I had the opportunity to talk to the Carenage owner, Dominique, about the Moitessier boat in the next yard and he gave me this story. His parents build a boat in France in the early 1950s and said it to Tahiti. They met Moitessier and became good friends with him. His father was planning to move on to New Caledonia and build a larger version of his own wood boat, but Bernard Moitesier talked him into building a steel version. Dominique’s dad then flew back to France, bought tons of steel plate and a welder, and returned to Tahiti. (Tahiti in the 1950s must have been something to see!) At any rate, the boat was finished. Years later, Dominique’s family sold the boat that at some point had been purchased and not maintained. On his deathbed, Dominique’s dad asked him to sink the boat rather than allow it to disintegrate in place, which he unhappily did. The old but well maintained steel boat that I’ve photographed so many times is Moitessier’s last boat, still owned by his wife. She appears every few years and sails the boat a few months, then returns to France where she lives and Bernard is buried. Moitessier died of prostate cancer many years ago, now. Moitessier’s most famous boat is Joshua, named after the first person to single-hand around the world, Joshua Slocum. If you haven’t read that momentous book, it’s worth the time: Around Alone by Joshua Slocum.
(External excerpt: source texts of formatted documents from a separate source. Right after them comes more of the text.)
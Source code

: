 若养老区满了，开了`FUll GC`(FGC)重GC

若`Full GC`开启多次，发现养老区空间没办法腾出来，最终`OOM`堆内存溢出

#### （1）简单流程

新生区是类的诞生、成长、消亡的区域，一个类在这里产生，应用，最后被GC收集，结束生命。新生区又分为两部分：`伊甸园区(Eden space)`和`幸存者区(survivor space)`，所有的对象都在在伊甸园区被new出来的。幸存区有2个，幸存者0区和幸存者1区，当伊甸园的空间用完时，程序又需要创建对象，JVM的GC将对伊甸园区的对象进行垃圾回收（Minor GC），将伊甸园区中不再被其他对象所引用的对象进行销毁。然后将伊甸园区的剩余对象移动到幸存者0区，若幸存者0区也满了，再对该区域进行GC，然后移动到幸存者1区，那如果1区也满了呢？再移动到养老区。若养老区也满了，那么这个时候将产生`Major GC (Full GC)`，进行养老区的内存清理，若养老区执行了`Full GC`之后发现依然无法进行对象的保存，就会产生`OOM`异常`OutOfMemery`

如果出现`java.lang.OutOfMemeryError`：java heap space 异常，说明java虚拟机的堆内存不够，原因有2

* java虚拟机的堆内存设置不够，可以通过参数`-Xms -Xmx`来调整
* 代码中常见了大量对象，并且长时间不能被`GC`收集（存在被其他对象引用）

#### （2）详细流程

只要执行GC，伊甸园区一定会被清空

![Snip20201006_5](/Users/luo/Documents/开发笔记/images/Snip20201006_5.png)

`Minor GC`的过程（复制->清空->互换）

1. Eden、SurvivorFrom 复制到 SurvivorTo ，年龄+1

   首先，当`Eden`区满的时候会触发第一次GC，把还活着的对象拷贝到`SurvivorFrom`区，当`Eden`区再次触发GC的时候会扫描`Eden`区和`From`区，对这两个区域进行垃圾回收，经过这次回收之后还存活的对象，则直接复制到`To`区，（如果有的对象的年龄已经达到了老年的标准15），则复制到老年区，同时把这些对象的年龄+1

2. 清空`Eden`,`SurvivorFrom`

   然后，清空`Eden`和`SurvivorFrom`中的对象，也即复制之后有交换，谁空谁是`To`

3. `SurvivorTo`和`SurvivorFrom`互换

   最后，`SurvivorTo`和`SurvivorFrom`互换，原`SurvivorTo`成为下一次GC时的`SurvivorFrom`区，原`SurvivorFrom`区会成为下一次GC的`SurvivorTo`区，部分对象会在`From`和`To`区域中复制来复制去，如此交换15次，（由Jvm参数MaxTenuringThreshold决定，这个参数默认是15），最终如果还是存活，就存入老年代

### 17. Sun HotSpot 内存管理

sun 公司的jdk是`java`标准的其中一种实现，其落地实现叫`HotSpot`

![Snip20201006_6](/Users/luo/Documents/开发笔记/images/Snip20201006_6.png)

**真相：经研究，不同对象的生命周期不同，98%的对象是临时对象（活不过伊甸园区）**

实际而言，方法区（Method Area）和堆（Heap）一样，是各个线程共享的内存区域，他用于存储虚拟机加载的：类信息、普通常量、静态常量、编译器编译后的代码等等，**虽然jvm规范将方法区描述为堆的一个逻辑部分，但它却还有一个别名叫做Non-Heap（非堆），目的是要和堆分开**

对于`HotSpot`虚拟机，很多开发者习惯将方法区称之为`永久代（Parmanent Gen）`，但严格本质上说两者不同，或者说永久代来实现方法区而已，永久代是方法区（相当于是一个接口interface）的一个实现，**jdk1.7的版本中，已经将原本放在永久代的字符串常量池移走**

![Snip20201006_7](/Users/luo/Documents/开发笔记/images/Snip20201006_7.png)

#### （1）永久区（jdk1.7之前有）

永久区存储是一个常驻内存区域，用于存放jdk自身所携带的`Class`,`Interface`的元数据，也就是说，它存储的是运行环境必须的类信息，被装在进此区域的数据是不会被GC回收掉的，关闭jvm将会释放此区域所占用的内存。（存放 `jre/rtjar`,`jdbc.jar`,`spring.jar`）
I drove the boat out of the launch slip and out to a mooring buoy for the night. Ruth, the Australian woman on Blue Heeler, had spoken to us while we were in the midst of being launched and invited us to dinner, which we enthusiastically accepted. They arrived about dark and we rode in their dinghy to Blue Heeler. We had a great time! American sailor and friend, Orlando, a single-hander we met in the yard, had been given a bottle of good tequila and he proceeded to squeeze limes and concoct a nice Margarita wanna-be. The festivities had begun. Everyone aboard the Blue Heeler is vegetarian, so we had a huge and filling meal of interesting vegetable-based rice dishes and some red wine that we contributed and an excellent chocolate cake prepared and brought by a Swiss-French woman, another cruiser. We stayed and talked until midnight before returning to Wings for the night.
We slept late.
We finally got underway about noon or so and had a very leisurely cruise to Taha’a. Conni has been looking forward to exploring this island for three years and one thing or the other has forced us to miss it. Not this time! We dropped the hook in a large bay on the east side of the island and found a newly placed government mooring ball close to town. We accomplished a few chores and had a good, long sleep.
This morning, it’s blue sky and a good bit of wind: we’re glad that we’re on a mooring.